GPT-3.5 Turbo uses the Chat Completions endpoint with a messages array. GPT-3.5 Turbo Instruct uses the legacy Completions endpoint with a single prompt string, a fundamental structural difference that affects how you construct requests.
Does GPT-3.5 Turbo Instruct support function calling or JSON mode?
No. Function calling and JSON mode are features of the Chat Completions API. GPT-3.5 Turbo Instruct targets the Completions endpoint and doesn't support these capabilities.
When would I choose the Completions format over Chat Completions?
Use it when your prompt structure works best as a single string with few-shot examples inline, when you're maintaining an existing integration, or when a direct prompt-response contract is semantically simpler than a roles-based message list.
Is GPT-3.5 Turbo Instruct suitable for code completion features?
Yes.
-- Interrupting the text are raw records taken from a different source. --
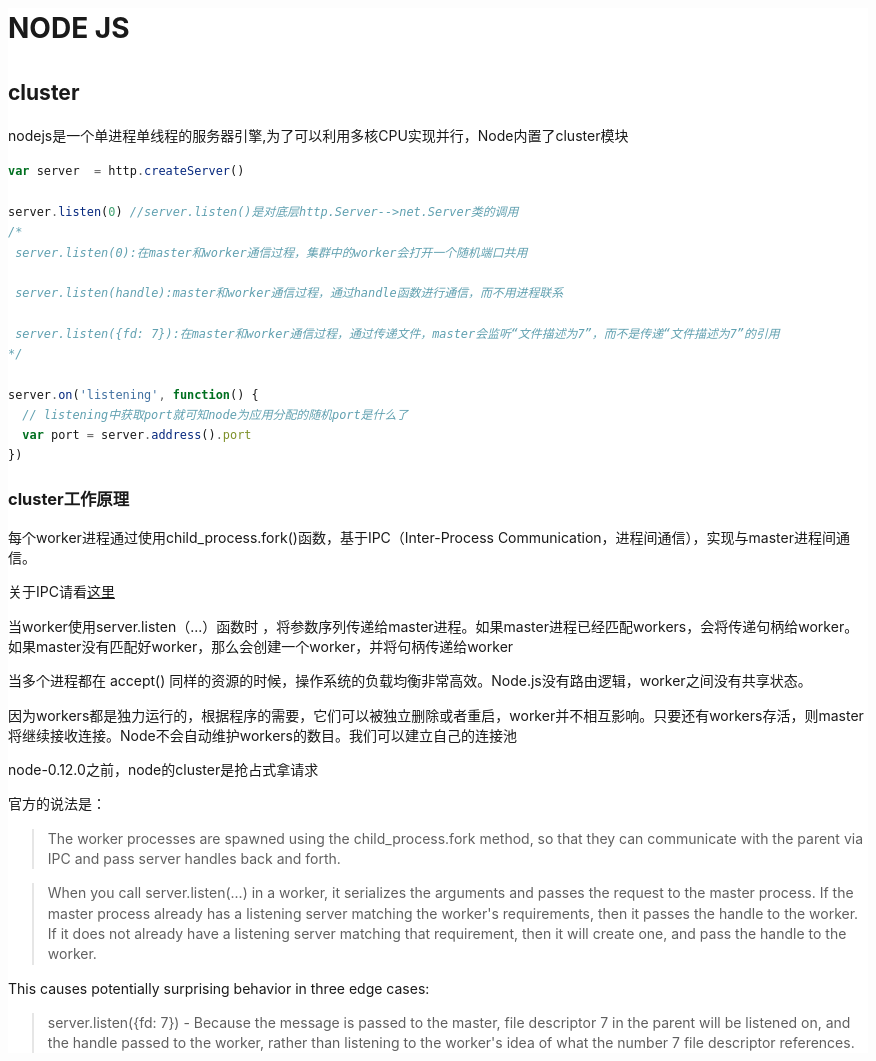 # NODE JS

## cluster
nodejs是一个单进程单线程的服务器引擎,为了可以利用多核CPU实现并行，Node内置了cluster模块

```javascript
var server  = http.createServer()

server.listen(0) //server.listen()是对底层http.Server-->net.Server类的调用
/*
 server.listen(0):在master和worker通信过程，集群中的worker会打开一个随机端口共用

 server.listen(handle):master和worker通信过程，通过handle函数进行通信，而不用进程联系

 server.listen({fd: 7}):在master和worker通信过程，通过传递文件，master会监听“文件描述为7”，而不是传递“文件描述为7”的引用
*/

server.on('listening', function() {
  // listening中获取port就可知node为应用分配的随机port是什么了
  var port = server.address().port
})
```

### cluster工作原理
每个worker进程通过使用child_process.fork()函数，基于IPC（Inter-Process Communication，进程间通信），实现与master进程间通信。

关于IPC请看[这里](./IPC.md)


当worker使用server.listen（...）函数时 ，将参数序列传递给master进程。如果master进程已经匹配workers，会将传递句柄给worker。如果master没有匹配好worker，那么会创建一个worker，并将句柄传递给worker

当多个进程都在 accept() 同样的资源的时候，操作系统的负载均衡非常高效。Node.js没有路由逻辑，worker之间没有共享状态。

因为workers都是独力运行的，根据程序的需要，它们可以被独立删除或者重启，worker并不相互影响。只要还有workers存活，则master将继续接收连接。Node不会自动维护workers的数目。我们可以建立自己的连接池

node-0.12.0之前，node的cluster是抢占式拿请求

官方的说法是：
> The worker processes are spawned using the child_process.fork method, so that they can communicate with the parent via IPC and pass server handles back and forth.

> When you call server.listen(...) in a worker, it serializes the arguments and passes the request to the master process. If the master process already has a listening server matching the worker's requirements, then it passes the handle to the worker. If it does not already have a listening server matching that requirement, then it will create one, and pass the handle to the worker.

This causes potentially surprising behavior in three edge cases:

> server.listen({fd: 7}) - Because the message is passed to the master, file descriptor 7 in the parent will be listened on, and the handle passed to the worker, rather than listening to the worker's idea of what the number 7 file descriptor references.
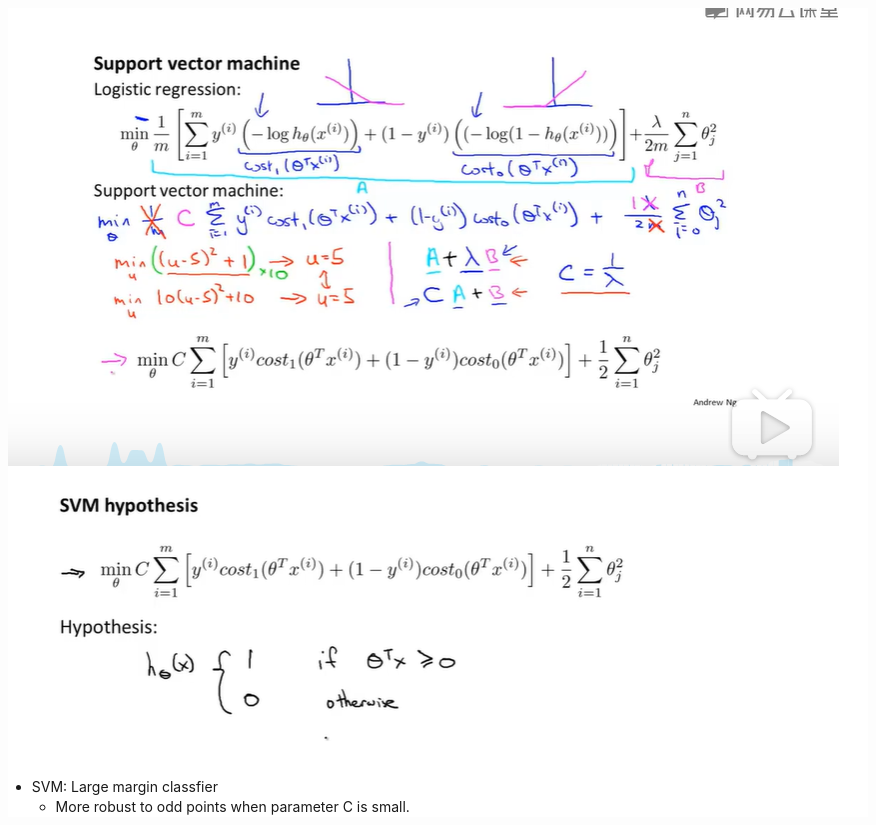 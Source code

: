   ![](./image/162.png)
  ![](./image/163.png)

- SVM: Large margin classfier
  - More robust to odd points when parameter C is small.
    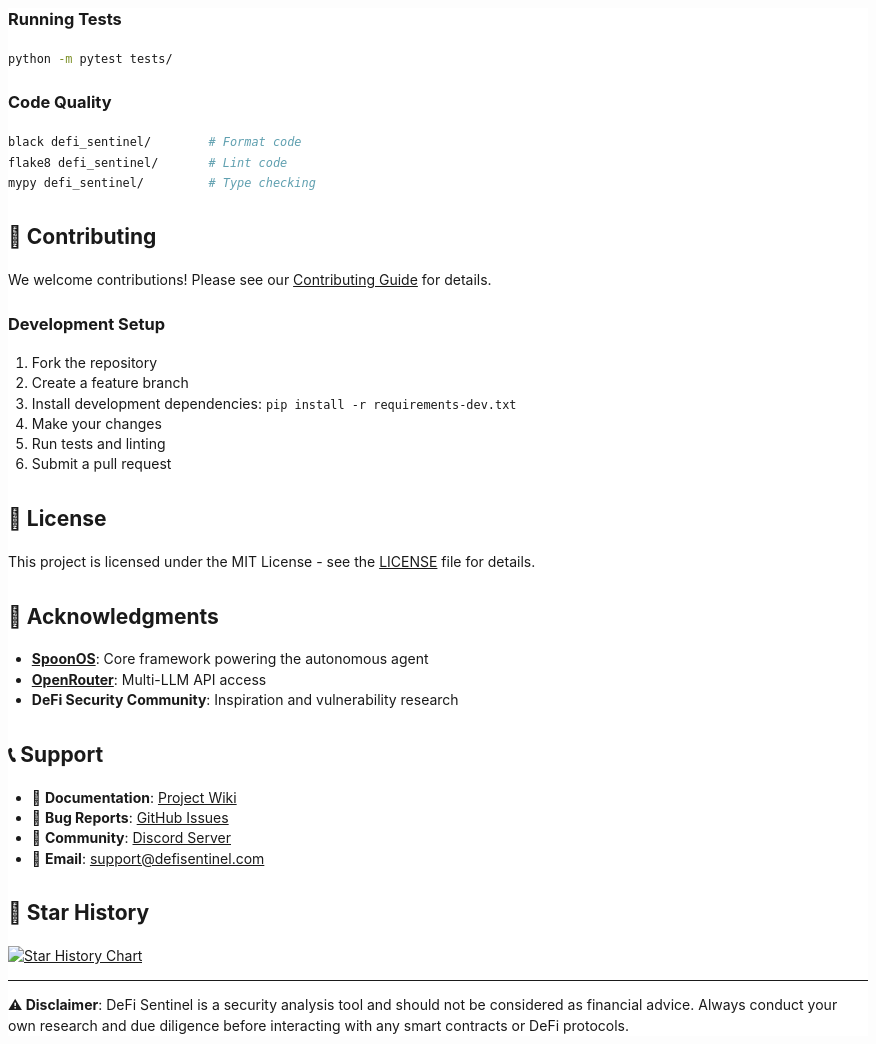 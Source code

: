 ### Running Tests
```bash
python -m pytest tests/
```

### Code Quality
```bash
black defi_sentinel/        # Format code
flake8 defi_sentinel/       # Lint code
mypy defi_sentinel/         # Type checking
```

## 🤝 Contributing

We welcome contributions! Please see our [Contributing Guide](CONTRIBUTING.md) for details.

### Development Setup
1. Fork the repository
2. Create a feature branch
3. Install development dependencies: `pip install -r requirements-dev.txt`
4. Make your changes
5. Run tests and linting
6. Submit a pull request

## 📄 License

This project is licensed under the MIT License - see the [LICENSE](LICENSE) file for details.

## 🙏 Acknowledgments

- **[SpoonOS](https://github.com/XSpoonAi/spoon-core)**: Core framework powering the autonomous agent
- **[OpenRouter](https://openrouter.ai)**: Multi-LLM API access
- **DeFi Security Community**: Inspiration and vulnerability research

## 📞 Support

- 📖 **Documentation**: [Project Wiki](https://github.com/your-username/DeFi-Sentinel/wiki)
- 🐛 **Bug Reports**: [GitHub Issues](https://github.com/your-username/DeFi-Sentinel/issues)
- 💬 **Community**: [Discord Server](https://discord.gg/defi-sentinel)
- 📧 **Email**: support@defisentinel.com

## 🌟 Star History

[![Star History Chart](https://api.star-history.com/svg?repos=your-username/DeFi-Sentinel&type=Date)](https://star-history.com/#your-username/DeFi-Sentinel&Date)

---

**⚠️ Disclaimer**: DeFi Sentinel is a security analysis tool and should not be considered as financial advice. Always conduct your own research and due diligence before interacting with any smart contracts or DeFi protocols.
Single-turn code completion and fill-in-the-middle tasks map naturally to the Completions format, and the model's instruction tuning makes it responsive to explicit directives within the prompt.
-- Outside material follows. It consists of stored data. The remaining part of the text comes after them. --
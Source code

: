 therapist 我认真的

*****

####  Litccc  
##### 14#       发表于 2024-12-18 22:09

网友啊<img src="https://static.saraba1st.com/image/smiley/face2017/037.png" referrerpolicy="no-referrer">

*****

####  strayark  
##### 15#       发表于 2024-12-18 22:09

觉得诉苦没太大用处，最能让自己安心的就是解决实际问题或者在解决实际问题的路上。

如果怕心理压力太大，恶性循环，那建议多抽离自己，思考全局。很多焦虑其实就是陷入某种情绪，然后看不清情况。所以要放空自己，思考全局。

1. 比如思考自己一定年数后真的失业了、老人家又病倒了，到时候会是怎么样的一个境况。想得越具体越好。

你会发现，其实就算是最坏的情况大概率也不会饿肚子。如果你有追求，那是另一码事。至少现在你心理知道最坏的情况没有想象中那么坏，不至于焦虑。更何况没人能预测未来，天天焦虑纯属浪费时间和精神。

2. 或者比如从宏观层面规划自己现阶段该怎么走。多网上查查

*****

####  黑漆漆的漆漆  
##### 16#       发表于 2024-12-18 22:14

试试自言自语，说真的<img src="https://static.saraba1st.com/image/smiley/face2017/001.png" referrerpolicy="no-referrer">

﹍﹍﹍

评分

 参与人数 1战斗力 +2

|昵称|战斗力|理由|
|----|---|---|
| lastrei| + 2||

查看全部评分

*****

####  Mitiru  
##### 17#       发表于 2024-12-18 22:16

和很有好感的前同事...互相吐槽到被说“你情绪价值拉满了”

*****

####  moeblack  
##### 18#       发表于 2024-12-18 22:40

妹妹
How do I access GPT-3.5 Turbo Instruct through AI Gateway?
Authenticate with an AI Gateway API key or OIDC token and route requests to the AI Gateway endpoint specifying this model's slug. No direct OpenAI credentials are required in your application.
Can GPT-3.5 Turbo Instruct be used for multi-turn conversations?
Technically you can simulate turns by concatenating prior exchanges into a single prompt string, but the chat-format models handle multi-turn context more naturally and efficiently.
What are typical latency characteristics?
This page shows live throughput and time-to-first-token metrics measured across real AI Gateway traffic.